----- EXTRACTED ENTRIES

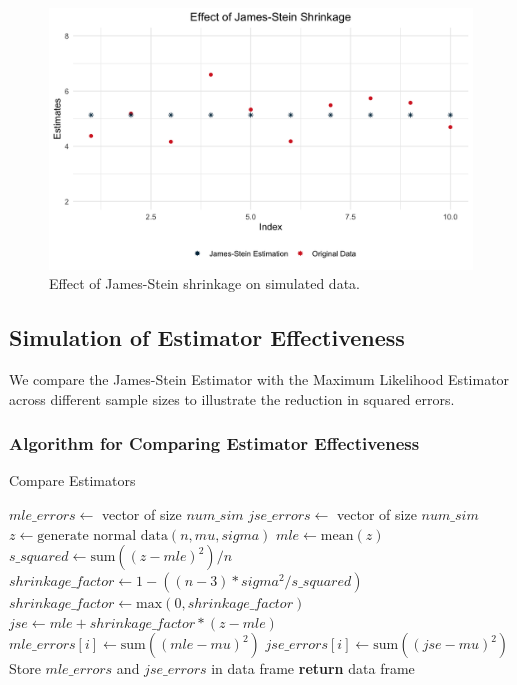 \begin{figure}[H]
    \centering
    \includegraphics[width=1\textwidth]{Effect of James-Stein Shrinkage.png}
    \caption{Effect of James-Stein shrinkage on simulated data.}
    \label{fig:jse_shrinkage}
\end{figure}

\subsection{Simulation of Estimator Effectiveness}

We compare the James-Stein Estimator with the Maximum Likelihood Estimator across different sample sizes to illustrate the reduction in squared errors.

\newpage

\subsubsection{Algorithm for Comparing Estimator Effectiveness}
\begin{algorithm}
\caption{Compare Estimators}
\begin{algorithmic}[1]
        \State $mle\_errors \gets$ vector of size $num\_sim$
        \State $jse\_errors \gets$ vector of size $num\_sim$
            \State $z \gets \text{generate normal data}(n, mu, sigma)$
            \State $mle \gets \text{mean}(z)$
            \State $s\_squared \gets \text{sum}((z - mle)^2) / n$
            \State $shrinkage\_factor \gets 1 - ((n-3) * sigma^2 / s\_squared)$
            \State $shrinkage\_factor \gets \text{max}(0, shrinkage\_factor)$
            \State $jse \gets mle + shrinkage\_factor * (z - mle)$
            \State $mle\_errors[i] \gets \text{sum}((mle - mu)^2)$
            \State $jse\_errors[i] \gets \text{sum}((jse - mu)^2)$
        \EndFor
        \State Store $mle\_errors$ and $jse\_errors$ in data frame
    \EndFor
    \State \textbf{return} data frame
\EndProcedure
\end{algorithmic}
\end{algorithm}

----------

Output the records above character for character, but leave each image out.

• **REPLY TO THE TASK**:
 \begin{figure}[H]
    \centering
    \includegraphics[width=1\textwidth]{Effect of James-Stein Shrinkage.png}
    \caption{Effect of James-Stein shrinkage on simulated data.}
    \label{fig:jse_shrinkage}
\end{figure}

\subsection{Simulation of Estimator Effectiveness}

We compare the James-Stein Estimator with the Maximum Likelihood Estimator across different sample sizes to illustrate the reduction in squared errors.

\newpage

\subsubsection{Algorithm for Comparing Estimator Effectiveness}
\begin{algorithm}
\caption{Compare Estimators}
\begin{algorithmic}[1]
        \State $mle\_errors \gets$ vector of size $num\_sim$
        \State $jse\_errors \gets$ vector of size $num\_sim$
            \State $z \gets \text{generate normal data}(n, mu, sigma)$
            \State $mle \gets \text{mean}(z)$
            \State $s\_squared \gets \text{sum}((z - mle)^2) / n$
            \State $shrinkage\_factor \gets 1 - ((n-3) * sigma^2 / s\_squared)$
            \State $shrinkage\_factor \gets \text{max}(0, shrinkage\_factor)$
            \State $jse \gets mle + shrinkage\_factor * (z - mle)$
            \State $mle\_errors[i] \gets \text{sum}((mle - mu)^2)$
            \State $jse\_errors[i] \gets \text{sum}((jse - mu)^2)$
        \EndFor
        \State Store $mle\_errors$ and $jse\_errors$ in data frame
    \EndFor
    \State \textbf{return} data frame
\EndProcedure
\end{algorithmic}
\end{algorithm}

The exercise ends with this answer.